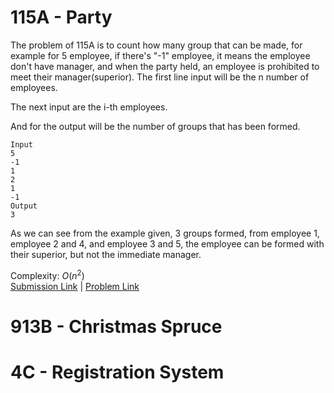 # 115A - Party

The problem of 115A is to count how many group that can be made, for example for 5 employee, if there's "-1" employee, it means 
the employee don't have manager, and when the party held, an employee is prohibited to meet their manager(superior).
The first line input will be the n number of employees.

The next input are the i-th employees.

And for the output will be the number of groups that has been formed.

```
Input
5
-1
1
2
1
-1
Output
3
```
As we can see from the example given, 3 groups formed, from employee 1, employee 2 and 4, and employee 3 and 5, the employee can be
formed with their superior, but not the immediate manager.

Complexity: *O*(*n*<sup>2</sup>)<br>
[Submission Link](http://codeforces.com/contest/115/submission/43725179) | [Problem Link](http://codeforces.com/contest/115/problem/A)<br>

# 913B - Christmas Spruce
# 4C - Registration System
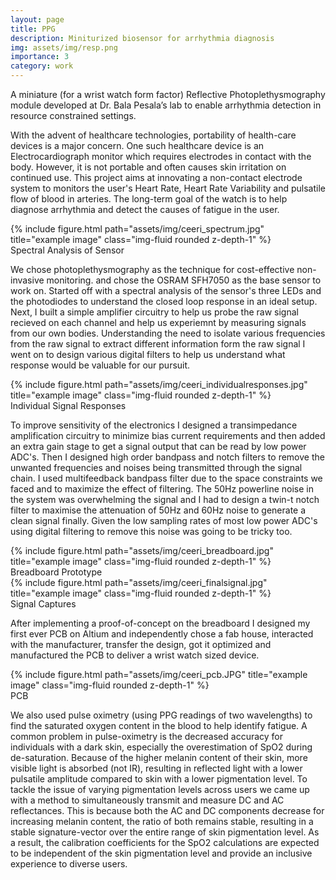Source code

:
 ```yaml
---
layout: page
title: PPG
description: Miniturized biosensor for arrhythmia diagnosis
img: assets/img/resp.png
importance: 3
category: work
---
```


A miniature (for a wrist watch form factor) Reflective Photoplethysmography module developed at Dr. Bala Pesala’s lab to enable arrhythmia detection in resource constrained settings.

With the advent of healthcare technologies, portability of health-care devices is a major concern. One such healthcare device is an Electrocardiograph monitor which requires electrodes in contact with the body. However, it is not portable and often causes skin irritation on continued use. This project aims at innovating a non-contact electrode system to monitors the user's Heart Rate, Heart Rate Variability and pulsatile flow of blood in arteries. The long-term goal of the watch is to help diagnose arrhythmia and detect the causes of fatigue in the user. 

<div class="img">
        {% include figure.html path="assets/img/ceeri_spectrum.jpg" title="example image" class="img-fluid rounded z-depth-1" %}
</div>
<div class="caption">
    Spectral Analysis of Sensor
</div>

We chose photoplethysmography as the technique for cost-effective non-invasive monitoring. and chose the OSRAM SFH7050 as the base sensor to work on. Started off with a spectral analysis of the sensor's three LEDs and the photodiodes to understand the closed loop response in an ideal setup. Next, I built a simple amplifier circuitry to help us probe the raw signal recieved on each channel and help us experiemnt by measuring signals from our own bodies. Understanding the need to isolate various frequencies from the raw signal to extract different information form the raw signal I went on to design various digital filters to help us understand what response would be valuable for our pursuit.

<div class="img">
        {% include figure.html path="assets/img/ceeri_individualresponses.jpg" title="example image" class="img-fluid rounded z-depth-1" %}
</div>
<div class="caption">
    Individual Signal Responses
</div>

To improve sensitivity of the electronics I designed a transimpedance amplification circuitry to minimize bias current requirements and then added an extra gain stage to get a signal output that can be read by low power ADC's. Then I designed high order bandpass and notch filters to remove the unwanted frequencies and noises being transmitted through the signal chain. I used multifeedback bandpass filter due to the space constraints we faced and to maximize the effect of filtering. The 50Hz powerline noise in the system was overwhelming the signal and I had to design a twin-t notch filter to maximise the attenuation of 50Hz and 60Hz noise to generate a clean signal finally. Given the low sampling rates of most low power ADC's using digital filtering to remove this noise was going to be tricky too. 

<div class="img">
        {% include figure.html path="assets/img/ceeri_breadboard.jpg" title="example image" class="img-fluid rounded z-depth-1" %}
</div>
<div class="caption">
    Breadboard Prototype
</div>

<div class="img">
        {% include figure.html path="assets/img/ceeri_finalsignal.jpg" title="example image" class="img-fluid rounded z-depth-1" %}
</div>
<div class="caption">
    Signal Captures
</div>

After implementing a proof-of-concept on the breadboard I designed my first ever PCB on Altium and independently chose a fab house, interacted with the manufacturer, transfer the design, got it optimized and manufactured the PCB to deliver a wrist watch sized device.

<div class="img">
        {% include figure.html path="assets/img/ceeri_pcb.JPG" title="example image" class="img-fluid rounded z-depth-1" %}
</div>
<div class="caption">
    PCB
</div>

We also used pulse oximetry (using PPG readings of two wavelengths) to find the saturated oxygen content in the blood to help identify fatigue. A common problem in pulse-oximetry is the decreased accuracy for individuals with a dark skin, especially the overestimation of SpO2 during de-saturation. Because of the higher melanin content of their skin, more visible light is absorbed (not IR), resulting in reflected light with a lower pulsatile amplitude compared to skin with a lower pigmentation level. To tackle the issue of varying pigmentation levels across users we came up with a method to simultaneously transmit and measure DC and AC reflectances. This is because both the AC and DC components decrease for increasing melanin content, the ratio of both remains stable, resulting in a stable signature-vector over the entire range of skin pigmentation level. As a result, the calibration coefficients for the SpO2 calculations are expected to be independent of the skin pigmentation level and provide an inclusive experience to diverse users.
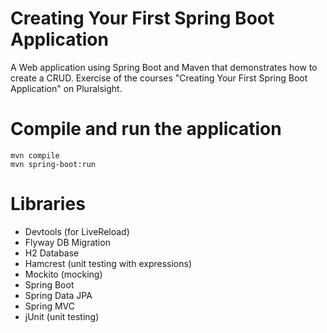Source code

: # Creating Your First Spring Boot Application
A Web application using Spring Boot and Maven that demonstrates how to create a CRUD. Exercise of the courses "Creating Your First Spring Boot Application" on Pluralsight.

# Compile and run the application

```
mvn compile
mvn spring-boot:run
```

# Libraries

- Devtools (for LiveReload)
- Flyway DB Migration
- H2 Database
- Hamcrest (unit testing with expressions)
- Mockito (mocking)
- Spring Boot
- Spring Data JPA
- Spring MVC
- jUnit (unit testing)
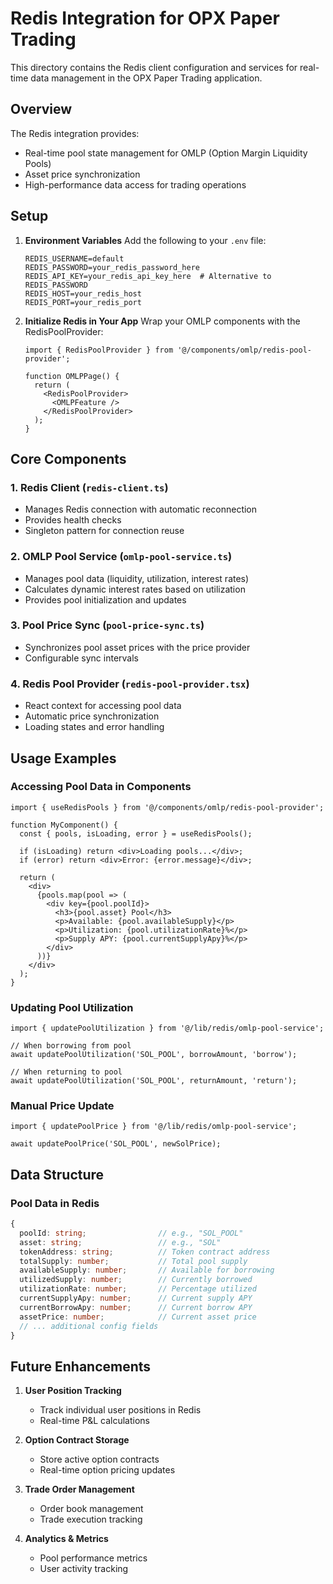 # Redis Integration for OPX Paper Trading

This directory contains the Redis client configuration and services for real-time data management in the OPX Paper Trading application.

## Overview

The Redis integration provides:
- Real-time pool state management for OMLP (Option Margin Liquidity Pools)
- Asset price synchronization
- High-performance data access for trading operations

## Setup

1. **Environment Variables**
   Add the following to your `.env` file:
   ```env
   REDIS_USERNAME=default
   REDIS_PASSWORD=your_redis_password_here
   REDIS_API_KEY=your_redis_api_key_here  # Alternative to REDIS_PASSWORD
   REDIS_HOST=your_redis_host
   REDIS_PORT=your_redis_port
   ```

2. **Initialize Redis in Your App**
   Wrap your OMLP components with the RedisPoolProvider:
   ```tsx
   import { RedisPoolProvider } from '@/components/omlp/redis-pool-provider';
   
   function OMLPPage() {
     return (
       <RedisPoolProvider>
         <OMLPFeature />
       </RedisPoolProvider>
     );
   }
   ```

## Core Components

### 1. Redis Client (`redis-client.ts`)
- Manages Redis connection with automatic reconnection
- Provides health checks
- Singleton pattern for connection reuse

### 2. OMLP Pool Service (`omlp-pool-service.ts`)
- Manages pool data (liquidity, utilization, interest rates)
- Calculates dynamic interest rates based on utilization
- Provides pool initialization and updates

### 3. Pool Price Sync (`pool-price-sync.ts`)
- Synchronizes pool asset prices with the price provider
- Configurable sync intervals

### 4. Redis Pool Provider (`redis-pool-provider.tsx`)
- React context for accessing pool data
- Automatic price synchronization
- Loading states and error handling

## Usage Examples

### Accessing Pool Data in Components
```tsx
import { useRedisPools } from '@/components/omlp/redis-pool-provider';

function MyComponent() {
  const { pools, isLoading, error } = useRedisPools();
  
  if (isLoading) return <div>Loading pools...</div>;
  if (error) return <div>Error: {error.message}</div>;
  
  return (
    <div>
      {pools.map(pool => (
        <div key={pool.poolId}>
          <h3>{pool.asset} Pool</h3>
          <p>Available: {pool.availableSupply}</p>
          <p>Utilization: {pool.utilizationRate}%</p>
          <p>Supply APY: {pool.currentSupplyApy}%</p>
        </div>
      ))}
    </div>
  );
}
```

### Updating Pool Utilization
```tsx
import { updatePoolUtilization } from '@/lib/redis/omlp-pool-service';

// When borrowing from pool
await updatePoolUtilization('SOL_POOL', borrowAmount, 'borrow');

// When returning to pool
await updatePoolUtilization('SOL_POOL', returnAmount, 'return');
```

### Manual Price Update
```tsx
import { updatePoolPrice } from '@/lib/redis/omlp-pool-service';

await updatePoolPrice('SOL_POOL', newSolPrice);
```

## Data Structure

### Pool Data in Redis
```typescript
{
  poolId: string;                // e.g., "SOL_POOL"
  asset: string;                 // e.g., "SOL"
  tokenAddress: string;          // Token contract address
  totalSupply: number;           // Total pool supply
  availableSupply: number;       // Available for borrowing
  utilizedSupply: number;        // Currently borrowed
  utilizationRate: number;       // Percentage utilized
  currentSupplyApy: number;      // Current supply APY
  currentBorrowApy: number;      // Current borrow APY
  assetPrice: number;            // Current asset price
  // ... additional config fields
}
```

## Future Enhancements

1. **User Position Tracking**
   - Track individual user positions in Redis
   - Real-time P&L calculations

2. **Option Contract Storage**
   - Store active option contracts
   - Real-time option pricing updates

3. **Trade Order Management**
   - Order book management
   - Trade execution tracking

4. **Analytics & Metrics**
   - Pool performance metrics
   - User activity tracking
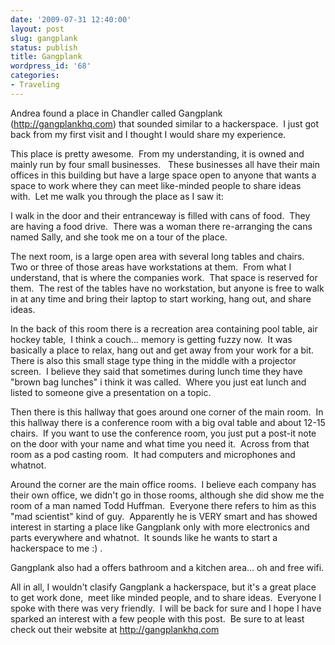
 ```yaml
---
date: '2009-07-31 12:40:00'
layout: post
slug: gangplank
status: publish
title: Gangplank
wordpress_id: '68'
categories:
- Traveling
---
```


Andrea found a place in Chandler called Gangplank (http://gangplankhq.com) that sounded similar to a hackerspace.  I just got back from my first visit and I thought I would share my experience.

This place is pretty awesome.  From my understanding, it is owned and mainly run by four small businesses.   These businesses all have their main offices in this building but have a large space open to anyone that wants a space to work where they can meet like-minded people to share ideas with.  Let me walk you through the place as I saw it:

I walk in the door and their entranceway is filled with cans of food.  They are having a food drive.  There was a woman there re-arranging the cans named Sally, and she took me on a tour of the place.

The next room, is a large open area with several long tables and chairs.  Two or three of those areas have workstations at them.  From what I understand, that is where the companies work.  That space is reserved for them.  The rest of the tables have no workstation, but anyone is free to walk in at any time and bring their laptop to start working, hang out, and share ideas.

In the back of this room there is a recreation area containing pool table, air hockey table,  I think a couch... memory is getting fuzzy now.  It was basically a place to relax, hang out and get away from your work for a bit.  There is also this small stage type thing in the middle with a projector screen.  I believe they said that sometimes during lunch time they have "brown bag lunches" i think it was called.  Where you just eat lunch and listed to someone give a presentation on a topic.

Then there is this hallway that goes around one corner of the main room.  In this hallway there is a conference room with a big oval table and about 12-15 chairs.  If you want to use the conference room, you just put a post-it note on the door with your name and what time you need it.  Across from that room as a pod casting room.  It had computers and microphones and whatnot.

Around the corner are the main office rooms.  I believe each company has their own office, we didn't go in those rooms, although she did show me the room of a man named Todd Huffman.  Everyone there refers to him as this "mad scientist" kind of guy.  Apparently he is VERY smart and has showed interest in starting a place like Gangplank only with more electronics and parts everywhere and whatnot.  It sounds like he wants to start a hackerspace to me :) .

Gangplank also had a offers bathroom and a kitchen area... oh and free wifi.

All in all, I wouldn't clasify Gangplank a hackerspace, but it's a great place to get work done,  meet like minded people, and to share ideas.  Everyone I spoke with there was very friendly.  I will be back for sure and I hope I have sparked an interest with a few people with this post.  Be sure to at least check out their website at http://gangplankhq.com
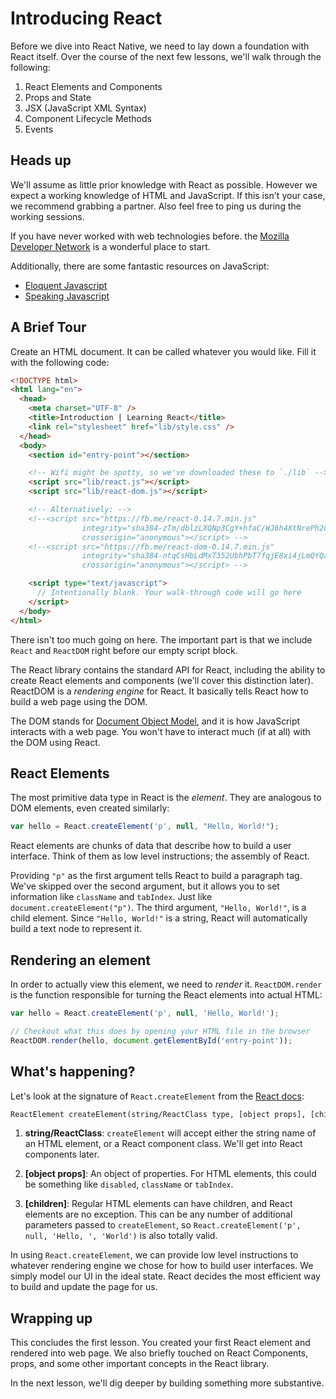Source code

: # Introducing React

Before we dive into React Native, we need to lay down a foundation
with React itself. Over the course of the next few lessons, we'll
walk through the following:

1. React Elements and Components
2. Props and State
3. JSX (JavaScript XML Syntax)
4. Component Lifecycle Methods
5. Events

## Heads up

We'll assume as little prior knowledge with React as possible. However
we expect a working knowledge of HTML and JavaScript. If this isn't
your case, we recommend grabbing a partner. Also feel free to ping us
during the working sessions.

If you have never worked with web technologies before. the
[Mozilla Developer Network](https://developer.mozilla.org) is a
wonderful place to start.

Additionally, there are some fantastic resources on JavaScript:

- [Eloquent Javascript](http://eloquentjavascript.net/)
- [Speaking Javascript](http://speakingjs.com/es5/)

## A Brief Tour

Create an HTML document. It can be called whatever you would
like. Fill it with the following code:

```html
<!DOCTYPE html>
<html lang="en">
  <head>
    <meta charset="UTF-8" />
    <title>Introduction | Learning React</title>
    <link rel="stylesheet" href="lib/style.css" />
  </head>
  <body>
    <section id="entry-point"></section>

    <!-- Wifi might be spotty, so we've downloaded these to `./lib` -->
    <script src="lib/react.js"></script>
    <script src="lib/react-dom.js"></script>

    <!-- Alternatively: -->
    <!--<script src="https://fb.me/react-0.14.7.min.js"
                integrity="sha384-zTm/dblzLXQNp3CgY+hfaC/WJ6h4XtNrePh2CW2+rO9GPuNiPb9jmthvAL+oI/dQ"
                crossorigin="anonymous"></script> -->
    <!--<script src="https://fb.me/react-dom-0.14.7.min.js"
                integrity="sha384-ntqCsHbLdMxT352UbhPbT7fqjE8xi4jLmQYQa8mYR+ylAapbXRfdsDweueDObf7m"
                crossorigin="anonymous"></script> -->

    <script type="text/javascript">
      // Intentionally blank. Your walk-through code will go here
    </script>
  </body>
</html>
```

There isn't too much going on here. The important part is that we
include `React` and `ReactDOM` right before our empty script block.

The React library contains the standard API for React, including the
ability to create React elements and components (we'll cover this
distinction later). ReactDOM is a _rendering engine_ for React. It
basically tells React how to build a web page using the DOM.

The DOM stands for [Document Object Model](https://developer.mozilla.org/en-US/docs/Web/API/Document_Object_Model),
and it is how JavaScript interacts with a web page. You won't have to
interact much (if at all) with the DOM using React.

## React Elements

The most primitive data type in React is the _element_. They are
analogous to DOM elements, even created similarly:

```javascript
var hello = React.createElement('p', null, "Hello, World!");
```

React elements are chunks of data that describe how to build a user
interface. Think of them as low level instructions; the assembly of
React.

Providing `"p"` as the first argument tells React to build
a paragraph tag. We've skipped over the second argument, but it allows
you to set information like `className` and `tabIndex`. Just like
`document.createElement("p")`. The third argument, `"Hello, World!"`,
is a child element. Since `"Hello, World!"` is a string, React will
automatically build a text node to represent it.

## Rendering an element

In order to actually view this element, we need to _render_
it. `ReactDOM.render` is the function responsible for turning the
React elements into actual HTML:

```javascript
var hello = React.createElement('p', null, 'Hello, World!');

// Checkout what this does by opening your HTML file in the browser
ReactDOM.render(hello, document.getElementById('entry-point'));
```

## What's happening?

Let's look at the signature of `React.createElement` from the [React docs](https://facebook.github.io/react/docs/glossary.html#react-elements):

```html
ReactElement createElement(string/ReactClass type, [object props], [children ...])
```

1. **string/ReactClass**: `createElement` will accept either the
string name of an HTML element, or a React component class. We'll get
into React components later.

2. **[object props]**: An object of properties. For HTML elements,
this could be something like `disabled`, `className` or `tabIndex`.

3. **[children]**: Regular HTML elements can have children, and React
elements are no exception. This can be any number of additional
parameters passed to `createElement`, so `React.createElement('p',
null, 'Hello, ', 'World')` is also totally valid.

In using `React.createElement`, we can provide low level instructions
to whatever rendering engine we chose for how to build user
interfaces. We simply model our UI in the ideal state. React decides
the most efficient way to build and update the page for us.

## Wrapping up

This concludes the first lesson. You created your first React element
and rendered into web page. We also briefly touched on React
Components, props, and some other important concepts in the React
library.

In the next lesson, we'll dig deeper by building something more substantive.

* [Problem statement]:
Lines from the one containing "interfaces. We simply" through the final line of the material should be set down exactly, and no other lines.

* [Task answer]:
interfaces. We simply model our UI in the ideal state. React decides
the most efficient way to build and update the page for us.

## Wrapping up

This concludes the first lesson. You created your first React element
and rendered into web page. We also briefly touched on React
Components, props, and some other important concepts in the React
library.

In the next lesson, we'll dig deeper by building something more substantive.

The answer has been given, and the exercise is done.